Tag Archive | success

Success or Failure – You Choose!

failure-success

 

Failing. We talk about it often. We think about it even more. But what is failing?

The Merriam-Webster dictionary defines the word as:

A usually slight or insignificant defect in character, conduct, or ability

Really. That’s all? Then why are we so fearful of failing? Everybody has a chink in their armor, we all mess up in our conduct at one point or another, and not having the ability to write really doesn’t exist. You pick up a pen or tap a keyboard and put one word after another. And then, if you are a true writer, you go back and rewrite, and rewrite again until the end product is something you can live with. So there must be more to it than what Merriam-Webster has to say.

What this is rare quality that so many people fear? Someone very close to me has a terrible fear of failing, which paralyzed her to not succeed in school. She thought: If I don’t try, I can’t fail.

Is that it?

Is trying, failing? I think so. You see, when we “try” something, we are allowing ourselves to fail. Whereas, if we DOING something, the project or attempt may not turn out the way we want it to be the first time, but we can say, “That was okay for the first attempt. Let me do it again. (Notice I didn’t say: Let me try again?)

Not getting up after you’ve fallen down is failing. Giving up because you’ve been rejected or criticized is failing. Not trying because you have deemed yourself unworthy is failing.

Even quitting isn’t always failing. Consider a guy who goes to a job day in and day out that is completely wrong for him. He hates it so much, but he trudges, collects his weekly paycheck, and goes back for more on Monday. He sees no way out because of pressures that he puts on himself–like providing for his family the only way he knows how. Living such a life of drudgery is so sad. Wouldn’t it be better for him to do something he loves, even though he might not be paid as well? Wouldn’t it be better if he could look forward to his work day on Monday? I think so.

Failure is not to take a chance. Success is a willingness to do so. And guess what? Success breeds success because on the next attempt, a person will always do better.And doing something more than once builds confidence. When we feel confident, people perceive us as successful. See how that works?

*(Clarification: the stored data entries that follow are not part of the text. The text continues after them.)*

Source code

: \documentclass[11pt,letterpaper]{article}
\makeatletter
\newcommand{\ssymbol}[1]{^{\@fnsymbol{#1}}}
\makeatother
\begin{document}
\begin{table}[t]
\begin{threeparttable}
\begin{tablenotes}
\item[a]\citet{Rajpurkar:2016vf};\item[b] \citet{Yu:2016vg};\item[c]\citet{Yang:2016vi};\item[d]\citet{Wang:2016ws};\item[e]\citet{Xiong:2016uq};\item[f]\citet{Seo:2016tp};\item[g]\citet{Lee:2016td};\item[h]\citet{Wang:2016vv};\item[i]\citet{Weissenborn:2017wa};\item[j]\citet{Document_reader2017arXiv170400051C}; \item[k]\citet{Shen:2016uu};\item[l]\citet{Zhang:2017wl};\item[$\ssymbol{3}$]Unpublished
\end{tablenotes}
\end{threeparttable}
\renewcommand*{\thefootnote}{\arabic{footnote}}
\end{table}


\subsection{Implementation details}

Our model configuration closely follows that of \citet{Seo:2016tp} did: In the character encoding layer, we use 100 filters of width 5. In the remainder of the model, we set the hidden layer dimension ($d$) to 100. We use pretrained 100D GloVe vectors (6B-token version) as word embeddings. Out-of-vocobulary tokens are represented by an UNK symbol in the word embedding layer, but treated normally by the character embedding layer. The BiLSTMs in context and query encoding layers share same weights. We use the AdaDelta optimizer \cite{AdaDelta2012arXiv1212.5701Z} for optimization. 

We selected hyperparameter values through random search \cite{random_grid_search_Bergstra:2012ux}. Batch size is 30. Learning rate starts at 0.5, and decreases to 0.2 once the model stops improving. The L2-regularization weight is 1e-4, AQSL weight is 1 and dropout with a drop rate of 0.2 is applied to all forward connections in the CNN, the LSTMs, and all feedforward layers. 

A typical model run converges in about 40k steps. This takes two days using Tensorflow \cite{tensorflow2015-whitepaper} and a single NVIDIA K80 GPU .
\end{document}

Don’t make yourself feel bad–there are plenty of others who will do that for you. The face of failing is in the mirror, but so is the face of success. You get to choose.

My advice (for what’s it’s worth) is this: Be yourself. Write what you want to write. Sing the songs you want to sing. Dance your own dance. Be strong in your own skin. If you love what you are DOING, the world will eventually come around. Let the world have its own opinion. Don’t get sucked in by the naysayers. Find friends who love to laugh.  Be happy DOING what you were intended to do.

Most importantly, remember, there is only one of you — you are unique. Don’t try so hard to be different– you already are.

The Secret of Success=Balance

Balance

Balance. An important concept in all things from nature to personal health. Throw off the balance and there will be conflict and trouble.

Balance is a common device in literature, too. We call it conflict. We put our characters in situations where they have to choose a path, make a deeply personal decision, and eventually solve the dilemma–at least for awhile. It’s an essential element to the novel. Learning how the protagonist works his/her way through the situation keeps readers turning the pages, right?

Solving the dilemma through our characters is difficult. But put the element of balance in your own life, and well that’s a completely different animal. Keeping work, play and meditation balanced is a constant struggle. Like little children, individually they cry for  your attention. If one aspect gets too strong , it pulls on the others. And  ta-da! You’re in conflict. It makes for a good story, but in real life, being out of balance sucks.

Keeping a healthy balance equals SUCCESS to me. Unlike a lot of my contemporaries, who think success is a pile of money, big houses and expensive cars--although, I wouldn’t object to any of this–it might be fun to even money to get all the bills paid on time, success to me is a  healthy balance of work, play and meditation.

I’ve come to the conclusion in my middle-age life that in order to achieve success, I have to work at something  I enjoy; I have to play enough with friends, and I also have to have enough time alone to maintain a healthy spiritual life. If I can keep these three things even,  happiness and contentment follows.

My present challenge in keeping balance is struggling with my desire to have a vacation–to get away and not think of the challenges I have at home. I’m sure you’re thinking — so get on a plane, already. But here’s the conflict. I also have a strong need to keep my husband who suffers from MS safe and cared for properly. That responsibility and desire is pulling me away from the vacation I need just as strongly. I feel it would be selfish to just take off and leave him and my everyday life behind. I know I should go.I know I need to go, but so far, I haven’t figured out a way to have peace of mind knowing Ken would be all right while I’m gone. And until I do, I will be out of balance. And so it goes.

The moral to this tale: When you’re feeling angry or sad about something, look at the balance in your life. Is it out of whack like mine? If it is, try to pull it back and see what happens. I’ll bet you feel better if work, fun, and spirituality each have their equal piece of the pie. Go ahead, try it. I dare you!